Suele hacer trucos de cartas solo para ganar tiempo. El público cambia, algunos se cansan de intentar averiguar lo que trama, mientras otros nuevos quedan maravillados con la posibilidad de creer en algo increíble durante una noche cualquiera. Los lunes escasea la gente, por motivos obvios, aunque insuficientes.
A las dos de la mañana todos intentan dormir. Él se queda en el muelle con el equipaje recogido. Se para frente al mar y solo escucha cómo rompe en la escollera. Hace frío. Tanto frío que al mismo cuerpo le empieza a ser indiferente mientras deja de sentir. Se abraza en soledad como si no pasara el tiempo y recuerda el instante en el que le pidió un beso.

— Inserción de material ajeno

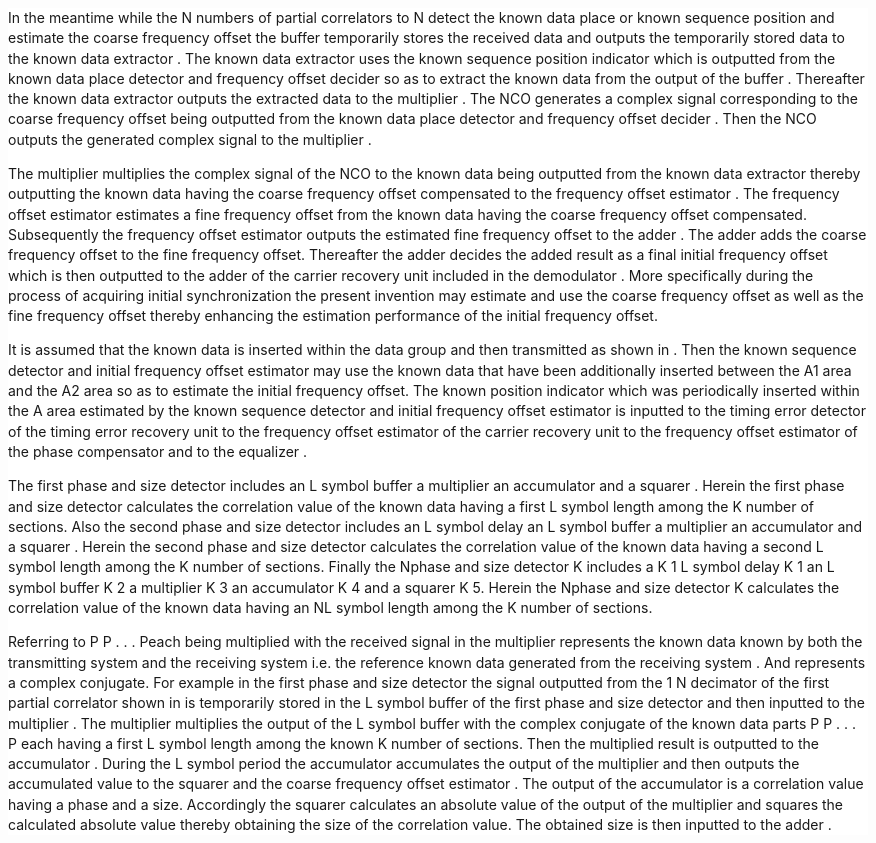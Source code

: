 In the meantime while the N numbers of partial correlators to N detect the known data place or known sequence position and estimate the coarse frequency offset the buffer temporarily stores the received data and outputs the temporarily stored data to the known data extractor . The known data extractor uses the known sequence position indicator which is outputted from the known data place detector and frequency offset decider so as to extract the known data from the output of the buffer . Thereafter the known data extractor outputs the extracted data to the multiplier . The NCO generates a complex signal corresponding to the coarse frequency offset being outputted from the known data place detector and frequency offset decider . Then the NCO outputs the generated complex signal to the multiplier .

The multiplier multiplies the complex signal of the NCO to the known data being outputted from the known data extractor thereby outputting the known data having the coarse frequency offset compensated to the frequency offset estimator . The frequency offset estimator estimates a fine frequency offset from the known data having the coarse frequency offset compensated. Subsequently the frequency offset estimator outputs the estimated fine frequency offset to the adder . The adder adds the coarse frequency offset to the fine frequency offset. Thereafter the adder decides the added result as a final initial frequency offset which is then outputted to the adder of the carrier recovery unit included in the demodulator . More specifically during the process of acquiring initial synchronization the present invention may estimate and use the coarse frequency offset as well as the fine frequency offset thereby enhancing the estimation performance of the initial frequency offset.

It is assumed that the known data is inserted within the data group and then transmitted as shown in . Then the known sequence detector and initial frequency offset estimator may use the known data that have been additionally inserted between the A1 area and the A2 area so as to estimate the initial frequency offset. The known position indicator which was periodically inserted within the A area estimated by the known sequence detector and initial frequency offset estimator is inputted to the timing error detector of the timing error recovery unit to the frequency offset estimator of the carrier recovery unit to the frequency offset estimator of the phase compensator and to the equalizer .

The first phase and size detector includes an L symbol buffer a multiplier an accumulator and a squarer . Herein the first phase and size detector calculates the correlation value of the known data having a first L symbol length among the K number of sections. Also the second phase and size detector includes an L symbol delay an L symbol buffer a multiplier an accumulator and a squarer . Herein the second phase and size detector calculates the correlation value of the known data having a second L symbol length among the K number of sections. Finally the Nphase and size detector K includes a K 1 L symbol delay K 1 an L symbol buffer K 2 a multiplier K 3 an accumulator K 4 and a squarer K 5. Herein the Nphase and size detector K calculates the correlation value of the known data having an NL symbol length among the K number of sections.

Referring to P P . . . Peach being multiplied with the received signal in the multiplier represents the known data known by both the transmitting system and the receiving system i.e. the reference known data generated from the receiving system . And represents a complex conjugate. For example in the first phase and size detector the signal outputted from the 1 N decimator of the first partial correlator shown in is temporarily stored in the L symbol buffer of the first phase and size detector and then inputted to the multiplier . The multiplier multiplies the output of the L symbol buffer with the complex conjugate of the known data parts P P . . . P each having a first L symbol length among the known K number of sections. Then the multiplied result is outputted to the accumulator . During the L symbol period the accumulator accumulates the output of the multiplier and then outputs the accumulated value to the squarer and the coarse frequency offset estimator . The output of the accumulator is a correlation value having a phase and a size. Accordingly the squarer calculates an absolute value of the output of the multiplier and squares the calculated absolute value thereby obtaining the size of the correlation value. The obtained size is then inputted to the adder .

A las ocho de la mañana amenaza con salir el sol. Se aclara el cielo y no ha dormido nada. Lleva la misma ropa de hace una semana y se lamenta por no haberse puesto más guapo aquella noche. Y aunque sabe que todos prestan atención a sus pintas, todo lo que esperaba era distraerlos del gran truco. Mientras su apariencia indigente capta todos los guiños de alrededor, alza su mano derecha al cielo con discreción. Coloca el índice en la luna casi nueva del cielo de Santa Cruz y lo desliza suavemente unos grados hacia la izquierda. Se hace de noche y vuelven a ser las dos. Las dos de su recuerdo aunque no en su imaginación.

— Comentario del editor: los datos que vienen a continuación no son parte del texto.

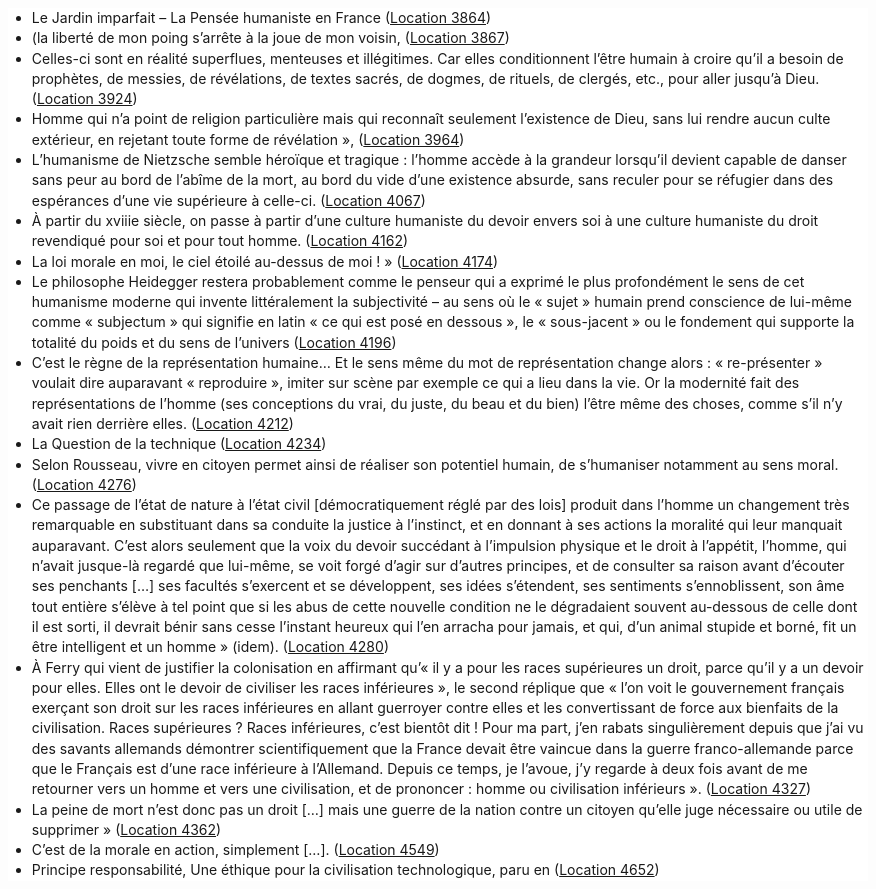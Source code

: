 - Le Jardin imparfait – La Pensée humaniste en France ([Location 3864](https://readwise.io/to_kindle?action=open&asin=B00MOAB7F6&location=3864))
- (la liberté de mon poing s’arrête à la joue de mon voisin, ([Location 3867](https://readwise.io/to_kindle?action=open&asin=B00MOAB7F6&location=3867))
- Celles-ci sont en réalité superflues, menteuses et illégitimes. Car elles conditionnent l’être humain à croire qu’il a besoin de prophètes, de messies, de révélations, de textes sacrés, de dogmes, de rituels, de clergés, etc., pour aller jusqu’à Dieu. ([Location 3924](https://readwise.io/to_kindle?action=open&asin=B00MOAB7F6&location=3924))
- Homme qui n’a point de religion particulière mais qui reconnaît seulement l’existence de Dieu, sans lui rendre aucun culte extérieur, en rejetant toute forme de révélation », ([Location 3964](https://readwise.io/to_kindle?action=open&asin=B00MOAB7F6&location=3964))
- L’humanisme de Nietzsche semble héroïque et tragique : l’homme accède à la grandeur lorsqu’il devient capable de danser sans peur au bord de l’abîme de la mort, au bord du vide d’une existence absurde, sans reculer pour se réfugier dans des espérances d’une vie supérieure à celle-ci. ([Location 4067](https://readwise.io/to_kindle?action=open&asin=B00MOAB7F6&location=4067))
- À partir du xviiie siècle, on passe à partir d’une culture humaniste du devoir envers soi à une culture humaniste du droit revendiqué pour soi et pour tout homme. ([Location 4162](https://readwise.io/to_kindle?action=open&asin=B00MOAB7F6&location=4162))
- La loi morale en moi, le ciel étoilé au-dessus de moi ! » ([Location 4174](https://readwise.io/to_kindle?action=open&asin=B00MOAB7F6&location=4174))
- Le philosophe Heidegger restera probablement comme le penseur qui a exprimé le plus profondément le sens de cet humanisme moderne qui invente littéralement la subjectivité – au sens où le « sujet » humain prend conscience de lui-même comme « subjectum » qui signifie en latin « ce qui est posé en dessous », le « sous-jacent » ou le fondement qui supporte la totalité du poids et du sens de l’univers ([Location 4196](https://readwise.io/to_kindle?action=open&asin=B00MOAB7F6&location=4196))
- C’est le règne de la représentation humaine… Et le sens même du mot de représentation change alors : « re-présenter » voulait dire auparavant « reproduire », imiter sur scène par exemple ce qui a lieu dans la vie. Or la modernité fait des représentations de l’homme (ses conceptions du vrai, du juste, du beau et du bien) l’être même des choses, comme s’il n’y avait rien derrière elles. ([Location 4212](https://readwise.io/to_kindle?action=open&asin=B00MOAB7F6&location=4212))
- La Question de la technique ([Location 4234](https://readwise.io/to_kindle?action=open&asin=B00MOAB7F6&location=4234))
- Selon Rousseau, vivre en citoyen permet ainsi de réaliser son potentiel humain, de s’humaniser notamment au sens moral. ([Location 4276](https://readwise.io/to_kindle?action=open&asin=B00MOAB7F6&location=4276))
- Ce passage de l’état de nature à l’état civil [démocratiquement réglé par des lois] produit dans l’homme un changement très remarquable en substituant dans sa conduite la justice à l’instinct, et en donnant à ses actions la moralité qui leur manquait auparavant. C’est alors seulement que la voix du devoir succédant à l’impulsion physique et le droit à l’appétit, l’homme, qui n’avait jusque-là regardé que lui-même, se voit forgé d’agir sur d’autres principes, et de consulter sa raison avant d’écouter ses penchants […] ses facultés s’exercent et se développent, ses idées s’étendent, ses sentiments s’ennoblissent, son âme tout entière s’élève à tel point que si les abus de cette nouvelle condition ne le dégradaient souvent au-dessous de celle dont il est sorti, il devrait bénir sans cesse l’instant heureux qui l’en arracha pour jamais, et qui, d’un animal stupide et borné, fit un être intelligent et un homme » (idem). ([Location 4280](https://readwise.io/to_kindle?action=open&asin=B00MOAB7F6&location=4280))
- À Ferry qui vient de justifier la colonisation en affirmant qu’« il y a pour les races supérieures un droit, parce qu’il y a un devoir pour elles. Elles ont le devoir de civiliser les races inférieures », le second réplique que « l’on voit le gouvernement français exerçant son droit sur les races inférieures en allant guerroyer contre elles et les convertissant de force aux bienfaits de la civilisation. Races supérieures ? Races inférieures, c’est bientôt dit ! Pour ma part, j’en rabats singulièrement depuis que j’ai vu des savants allemands démontrer scientifiquement que la France devait être vaincue dans la guerre franco-allemande parce que le Français est d’une race inférieure à l’Allemand. Depuis ce temps, je l’avoue, j’y regarde à deux fois avant de me retourner vers un homme et vers une civilisation, et de prononcer : homme ou civilisation inférieurs ». ([Location 4327](https://readwise.io/to_kindle?action=open&asin=B00MOAB7F6&location=4327))
- La peine de mort n’est donc pas un droit […] mais une guerre de la nation contre un citoyen qu’elle juge nécessaire ou utile de supprimer » ([Location 4362](https://readwise.io/to_kindle?action=open&asin=B00MOAB7F6&location=4362))
- C’est de la morale en action, simplement […]. ([Location 4549](https://readwise.io/to_kindle?action=open&asin=B00MOAB7F6&location=4549))
- Principe responsabilité, Une éthique pour la civilisation technologique, paru en ([Location 4652](https://readwise.io/to_kindle?action=open&asin=B00MOAB7F6&location=4652))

-¿Otra vez aquí?-le preguntaba al mago mientras lo abrazaba.
-Siento mucho molestarte otra vez…
-¿Has vuelto a menguar la luna? ¿Cómo vas a explicarlo cuando todo acabe?
El mago suspiró profundamente, sabiendo que toda ilusión solo tiene un efecto limitado en el tiempo.
-Para cuando se den cuenta de que hemos vivido eternamente en la misma noche, la marea habrá sucumbido a mi juego con la luna. Para cuando vengan a buscarme ya el agua me llegará hasta el cuello. Me habré ahogado y todo quedará en una anécdota de locos bajo este mismo mar.
-¿Y por qué no paras ahora que aún estás a tiempo? ¿Por qué no dejas amanecer y ya está?
Sus ojos muertos y vívidos por y para el sueño no entendían de razones ni disculpas. Sin correctos ni incorrectos, todo lo que quedaba era el deseo de repetir lo deshecho.
-Porque si dejo que pasen de las ocho, sencillamente te irás.